Abstract

Climate change has profoundly impacted glacier ecosystems, leading to challenges such as glacier retreat and lake formation. Glacier Guard is a deep learning-based object detection system designed to monitor these changes using the YOLOv11 model. This project leverages a custom dataset comprising 208 satellite images of the Badswat Glacier, collected from Google Earth Pro, spanning 2013 to 2024. Data augmentation techniques expanded the dataset to 580 images, enhancing model robustness. The YOLOv11 model was trained to detect glacier retreat, lake formation, and water runoff, achieving promising results with high precision and recall. This report highlights the potential of integrating deep learning with satellite imagery for early warning systems and glacier monitoring.
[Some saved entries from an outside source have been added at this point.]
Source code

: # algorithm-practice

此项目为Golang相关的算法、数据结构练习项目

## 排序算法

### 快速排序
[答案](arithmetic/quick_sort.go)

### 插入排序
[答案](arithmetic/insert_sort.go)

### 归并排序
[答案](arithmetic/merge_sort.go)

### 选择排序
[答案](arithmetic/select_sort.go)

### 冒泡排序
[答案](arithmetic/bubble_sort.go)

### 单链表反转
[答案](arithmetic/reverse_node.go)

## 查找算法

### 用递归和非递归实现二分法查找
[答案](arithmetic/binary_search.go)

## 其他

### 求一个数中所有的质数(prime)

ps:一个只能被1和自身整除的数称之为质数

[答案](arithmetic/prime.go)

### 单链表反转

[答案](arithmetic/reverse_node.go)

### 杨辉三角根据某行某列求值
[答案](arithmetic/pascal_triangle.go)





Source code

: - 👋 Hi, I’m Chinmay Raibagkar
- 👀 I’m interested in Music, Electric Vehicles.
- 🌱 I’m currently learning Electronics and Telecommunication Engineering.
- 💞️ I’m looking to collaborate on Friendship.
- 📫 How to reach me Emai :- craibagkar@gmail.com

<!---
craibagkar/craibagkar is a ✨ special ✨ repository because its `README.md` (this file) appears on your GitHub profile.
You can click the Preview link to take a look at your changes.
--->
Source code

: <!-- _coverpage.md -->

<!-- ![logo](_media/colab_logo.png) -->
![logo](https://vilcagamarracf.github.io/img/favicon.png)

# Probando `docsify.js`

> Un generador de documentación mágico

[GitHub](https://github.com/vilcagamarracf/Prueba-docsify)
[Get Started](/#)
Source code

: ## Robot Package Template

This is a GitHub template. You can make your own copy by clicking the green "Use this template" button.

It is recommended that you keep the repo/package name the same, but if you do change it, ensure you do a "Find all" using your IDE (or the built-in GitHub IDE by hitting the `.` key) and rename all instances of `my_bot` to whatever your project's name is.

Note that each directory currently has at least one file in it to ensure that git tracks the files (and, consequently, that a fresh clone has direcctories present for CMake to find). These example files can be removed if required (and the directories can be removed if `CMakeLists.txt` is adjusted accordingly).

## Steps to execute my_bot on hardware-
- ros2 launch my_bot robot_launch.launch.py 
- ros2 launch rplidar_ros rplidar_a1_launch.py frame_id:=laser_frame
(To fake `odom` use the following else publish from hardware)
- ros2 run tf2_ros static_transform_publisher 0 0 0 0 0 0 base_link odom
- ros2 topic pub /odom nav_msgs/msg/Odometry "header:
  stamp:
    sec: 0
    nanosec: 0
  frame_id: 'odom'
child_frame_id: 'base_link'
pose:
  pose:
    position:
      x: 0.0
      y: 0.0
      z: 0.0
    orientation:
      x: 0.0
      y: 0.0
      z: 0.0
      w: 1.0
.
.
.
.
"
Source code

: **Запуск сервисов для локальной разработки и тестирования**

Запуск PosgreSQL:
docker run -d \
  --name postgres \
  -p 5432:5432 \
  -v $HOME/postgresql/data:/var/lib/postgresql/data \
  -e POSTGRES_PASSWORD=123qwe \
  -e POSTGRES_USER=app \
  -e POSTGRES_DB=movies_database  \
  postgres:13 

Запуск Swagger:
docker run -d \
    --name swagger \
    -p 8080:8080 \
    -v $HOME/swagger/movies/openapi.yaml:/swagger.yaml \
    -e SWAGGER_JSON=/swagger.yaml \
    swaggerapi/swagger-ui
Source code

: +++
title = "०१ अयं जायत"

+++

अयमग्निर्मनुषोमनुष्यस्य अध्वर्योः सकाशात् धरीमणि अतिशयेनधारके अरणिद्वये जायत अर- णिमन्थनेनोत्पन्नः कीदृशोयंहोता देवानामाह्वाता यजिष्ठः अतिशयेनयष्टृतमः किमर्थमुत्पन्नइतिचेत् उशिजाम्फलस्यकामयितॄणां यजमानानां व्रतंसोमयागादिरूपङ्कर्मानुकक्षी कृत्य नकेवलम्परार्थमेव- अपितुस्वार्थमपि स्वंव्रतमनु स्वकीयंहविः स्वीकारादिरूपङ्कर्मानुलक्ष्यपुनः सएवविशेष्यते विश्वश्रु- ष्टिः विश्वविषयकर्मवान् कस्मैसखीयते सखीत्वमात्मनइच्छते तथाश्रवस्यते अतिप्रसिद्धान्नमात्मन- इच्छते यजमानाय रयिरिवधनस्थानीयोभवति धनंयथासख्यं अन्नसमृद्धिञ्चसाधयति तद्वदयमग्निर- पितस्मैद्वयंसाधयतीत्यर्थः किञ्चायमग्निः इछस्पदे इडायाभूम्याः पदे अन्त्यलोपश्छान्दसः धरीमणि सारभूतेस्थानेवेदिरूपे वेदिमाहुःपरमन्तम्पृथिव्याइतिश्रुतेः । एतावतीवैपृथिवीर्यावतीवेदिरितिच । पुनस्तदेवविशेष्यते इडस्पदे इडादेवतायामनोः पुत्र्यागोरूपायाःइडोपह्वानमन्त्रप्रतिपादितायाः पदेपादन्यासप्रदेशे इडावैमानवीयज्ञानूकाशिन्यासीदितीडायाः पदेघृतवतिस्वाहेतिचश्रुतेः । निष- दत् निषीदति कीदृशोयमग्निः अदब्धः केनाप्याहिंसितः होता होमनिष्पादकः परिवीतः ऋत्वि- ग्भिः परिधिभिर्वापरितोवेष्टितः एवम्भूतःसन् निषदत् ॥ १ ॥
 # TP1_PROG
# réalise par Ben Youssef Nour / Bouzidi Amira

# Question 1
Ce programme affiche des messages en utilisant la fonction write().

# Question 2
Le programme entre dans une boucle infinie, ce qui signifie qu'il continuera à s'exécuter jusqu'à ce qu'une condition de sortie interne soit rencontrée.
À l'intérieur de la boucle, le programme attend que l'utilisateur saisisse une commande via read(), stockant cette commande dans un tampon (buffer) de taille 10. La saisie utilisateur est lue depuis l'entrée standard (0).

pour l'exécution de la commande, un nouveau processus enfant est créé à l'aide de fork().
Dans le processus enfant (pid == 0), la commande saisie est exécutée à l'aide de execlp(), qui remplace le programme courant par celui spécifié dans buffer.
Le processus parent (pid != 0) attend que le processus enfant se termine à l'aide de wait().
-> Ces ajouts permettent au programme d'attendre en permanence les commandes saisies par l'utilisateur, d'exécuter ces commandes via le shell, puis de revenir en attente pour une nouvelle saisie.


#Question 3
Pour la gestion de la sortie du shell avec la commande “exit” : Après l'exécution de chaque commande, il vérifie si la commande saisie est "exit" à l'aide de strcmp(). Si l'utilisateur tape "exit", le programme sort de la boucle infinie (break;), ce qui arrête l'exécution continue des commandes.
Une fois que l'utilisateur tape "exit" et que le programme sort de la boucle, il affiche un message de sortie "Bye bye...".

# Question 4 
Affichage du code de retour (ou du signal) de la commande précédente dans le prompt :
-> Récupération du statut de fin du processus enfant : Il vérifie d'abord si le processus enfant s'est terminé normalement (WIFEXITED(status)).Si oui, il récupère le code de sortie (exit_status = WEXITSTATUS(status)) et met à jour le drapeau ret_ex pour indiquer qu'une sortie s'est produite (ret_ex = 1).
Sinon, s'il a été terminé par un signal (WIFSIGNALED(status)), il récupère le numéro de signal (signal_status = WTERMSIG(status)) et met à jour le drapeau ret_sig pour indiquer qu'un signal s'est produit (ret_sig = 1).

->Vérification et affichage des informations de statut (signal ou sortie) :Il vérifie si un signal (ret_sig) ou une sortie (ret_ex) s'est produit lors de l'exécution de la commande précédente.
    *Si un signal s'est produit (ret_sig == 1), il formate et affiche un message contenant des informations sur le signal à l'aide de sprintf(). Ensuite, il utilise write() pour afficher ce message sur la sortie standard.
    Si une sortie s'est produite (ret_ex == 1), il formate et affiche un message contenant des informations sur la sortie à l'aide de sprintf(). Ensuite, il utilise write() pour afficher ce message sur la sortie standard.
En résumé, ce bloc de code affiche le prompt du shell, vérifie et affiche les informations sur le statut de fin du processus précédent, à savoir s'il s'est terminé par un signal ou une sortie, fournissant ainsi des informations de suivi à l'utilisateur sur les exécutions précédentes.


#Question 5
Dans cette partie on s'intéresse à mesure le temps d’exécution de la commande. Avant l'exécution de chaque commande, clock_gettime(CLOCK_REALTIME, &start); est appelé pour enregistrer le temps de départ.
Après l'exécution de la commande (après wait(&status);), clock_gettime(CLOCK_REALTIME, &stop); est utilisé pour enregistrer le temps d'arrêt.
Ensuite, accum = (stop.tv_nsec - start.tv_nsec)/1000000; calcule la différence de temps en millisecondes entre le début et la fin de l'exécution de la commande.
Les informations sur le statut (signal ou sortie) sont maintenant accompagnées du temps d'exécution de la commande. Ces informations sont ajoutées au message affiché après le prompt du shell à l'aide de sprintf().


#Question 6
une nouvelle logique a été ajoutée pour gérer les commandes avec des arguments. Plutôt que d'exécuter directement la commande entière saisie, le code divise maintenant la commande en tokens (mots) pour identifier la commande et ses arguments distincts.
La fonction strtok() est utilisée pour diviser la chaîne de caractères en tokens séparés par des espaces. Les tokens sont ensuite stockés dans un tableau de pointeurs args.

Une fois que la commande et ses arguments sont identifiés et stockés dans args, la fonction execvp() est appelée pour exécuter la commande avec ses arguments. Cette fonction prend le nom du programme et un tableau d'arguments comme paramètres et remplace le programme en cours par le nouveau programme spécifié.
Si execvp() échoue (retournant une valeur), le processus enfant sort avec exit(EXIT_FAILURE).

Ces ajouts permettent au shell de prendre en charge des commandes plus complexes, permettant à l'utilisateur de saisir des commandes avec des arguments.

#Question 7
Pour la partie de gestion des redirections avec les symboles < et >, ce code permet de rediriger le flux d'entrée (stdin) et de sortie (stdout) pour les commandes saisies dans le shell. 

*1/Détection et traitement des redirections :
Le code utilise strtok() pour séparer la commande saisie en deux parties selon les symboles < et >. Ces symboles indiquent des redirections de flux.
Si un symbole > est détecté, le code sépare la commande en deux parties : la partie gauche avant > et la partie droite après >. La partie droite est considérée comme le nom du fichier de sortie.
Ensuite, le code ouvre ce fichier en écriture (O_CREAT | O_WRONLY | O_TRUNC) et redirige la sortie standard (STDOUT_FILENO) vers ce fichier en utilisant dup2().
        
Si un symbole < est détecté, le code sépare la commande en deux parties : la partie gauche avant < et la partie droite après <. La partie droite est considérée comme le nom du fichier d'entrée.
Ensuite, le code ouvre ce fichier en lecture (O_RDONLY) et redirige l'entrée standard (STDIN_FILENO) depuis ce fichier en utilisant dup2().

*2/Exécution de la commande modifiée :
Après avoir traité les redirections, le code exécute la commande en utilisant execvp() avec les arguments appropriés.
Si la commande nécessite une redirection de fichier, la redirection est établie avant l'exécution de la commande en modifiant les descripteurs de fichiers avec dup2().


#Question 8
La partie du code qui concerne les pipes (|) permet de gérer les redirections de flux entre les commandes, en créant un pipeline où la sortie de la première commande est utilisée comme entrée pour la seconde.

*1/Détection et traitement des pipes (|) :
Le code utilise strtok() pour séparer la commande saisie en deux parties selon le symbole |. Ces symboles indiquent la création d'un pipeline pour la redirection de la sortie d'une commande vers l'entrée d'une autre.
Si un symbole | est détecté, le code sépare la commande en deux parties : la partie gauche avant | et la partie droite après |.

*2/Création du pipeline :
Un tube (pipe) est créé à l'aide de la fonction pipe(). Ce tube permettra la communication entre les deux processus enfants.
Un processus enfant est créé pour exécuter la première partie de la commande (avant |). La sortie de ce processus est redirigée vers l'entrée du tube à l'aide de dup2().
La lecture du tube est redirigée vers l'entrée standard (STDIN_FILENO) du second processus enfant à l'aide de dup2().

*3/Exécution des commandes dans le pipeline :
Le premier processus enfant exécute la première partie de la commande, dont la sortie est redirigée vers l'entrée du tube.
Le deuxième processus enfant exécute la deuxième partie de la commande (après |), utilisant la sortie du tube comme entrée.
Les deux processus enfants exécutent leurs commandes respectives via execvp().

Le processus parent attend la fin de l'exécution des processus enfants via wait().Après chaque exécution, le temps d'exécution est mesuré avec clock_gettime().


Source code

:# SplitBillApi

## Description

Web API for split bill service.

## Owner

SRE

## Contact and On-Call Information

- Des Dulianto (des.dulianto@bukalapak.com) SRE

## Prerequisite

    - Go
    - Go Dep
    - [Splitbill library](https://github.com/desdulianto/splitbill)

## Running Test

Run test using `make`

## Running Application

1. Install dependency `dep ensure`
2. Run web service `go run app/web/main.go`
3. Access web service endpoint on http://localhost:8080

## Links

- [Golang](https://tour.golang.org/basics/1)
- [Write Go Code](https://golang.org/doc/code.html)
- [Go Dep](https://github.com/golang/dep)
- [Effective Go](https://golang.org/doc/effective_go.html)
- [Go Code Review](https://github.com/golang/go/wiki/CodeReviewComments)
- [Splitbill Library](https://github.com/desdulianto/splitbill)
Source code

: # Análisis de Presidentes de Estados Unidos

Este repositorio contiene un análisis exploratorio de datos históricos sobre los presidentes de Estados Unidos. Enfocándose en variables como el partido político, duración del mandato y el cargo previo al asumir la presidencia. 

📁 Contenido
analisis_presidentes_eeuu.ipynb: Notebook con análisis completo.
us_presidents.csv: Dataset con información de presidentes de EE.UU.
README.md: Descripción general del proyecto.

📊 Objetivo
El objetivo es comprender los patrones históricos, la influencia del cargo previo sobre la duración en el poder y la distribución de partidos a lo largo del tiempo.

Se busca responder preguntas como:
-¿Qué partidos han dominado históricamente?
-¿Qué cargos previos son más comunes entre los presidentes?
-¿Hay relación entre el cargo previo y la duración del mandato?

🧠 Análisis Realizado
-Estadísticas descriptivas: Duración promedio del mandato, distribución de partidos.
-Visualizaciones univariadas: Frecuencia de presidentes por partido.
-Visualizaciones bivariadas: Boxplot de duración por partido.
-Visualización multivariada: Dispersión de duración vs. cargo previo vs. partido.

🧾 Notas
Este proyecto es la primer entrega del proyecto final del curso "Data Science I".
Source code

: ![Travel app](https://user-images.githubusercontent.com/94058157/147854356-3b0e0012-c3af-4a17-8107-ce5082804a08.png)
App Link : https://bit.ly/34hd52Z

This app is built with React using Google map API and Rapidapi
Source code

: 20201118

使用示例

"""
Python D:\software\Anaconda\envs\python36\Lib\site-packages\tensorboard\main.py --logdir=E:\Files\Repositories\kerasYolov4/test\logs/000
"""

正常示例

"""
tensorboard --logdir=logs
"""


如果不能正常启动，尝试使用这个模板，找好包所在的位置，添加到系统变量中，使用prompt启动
Future work aims to scale the project to more glaciers in Gilgit-Baltistan and enable real-time deployment.

Methodology

1 Data Collection
Satellite imagery of the Badswat Glacier was acquired using Google Earth Pro, capturing temporal changes from 2013 to 2024. The curated dataset includes 208 images, highlighting features such as lake formation, retreat areas, and water runoff.

2 Data Augmentation
To improve model generalization, the following augmentation techniques were applied:

Flipping: Horizontal and vertical flips.
Rotation: Random rotations (±15°).
Saturation Adjustments: Variations in saturation to simulate diverse lighting conditions.
The dataset was expanded to 580 images, creating a robust foundation for training.

3 Model Architecture
The YOLOv11 object detection model was chosen for its state-of-the-art accuracy and real-time performance, making it well-suited for satellite imagery analysis.

4 Training
Hyperparameters used during training:

Epochs: 50
Batch Size: 16
Image Size: 224x224
Learning Rate: 0.01
The model was trained to detect three classes:

Lake Formation
Retreat Areas
Water Runoff

5 Validation
A validation set of 21 images was used to evaluate model performance. Metrics included precision, recall, mean Average Precision (mAP), and F1 score.

Results

The YOLOv11 model achieved the following performance metrics:

Precision: 0.903
Recall: 0.781
mAP: 0.83
F1 Score: 0.838

The model demonstrated high accuracy in detecting lake formations, retreat areas, and water runoff, with particularly strong performance in identifying lake formations.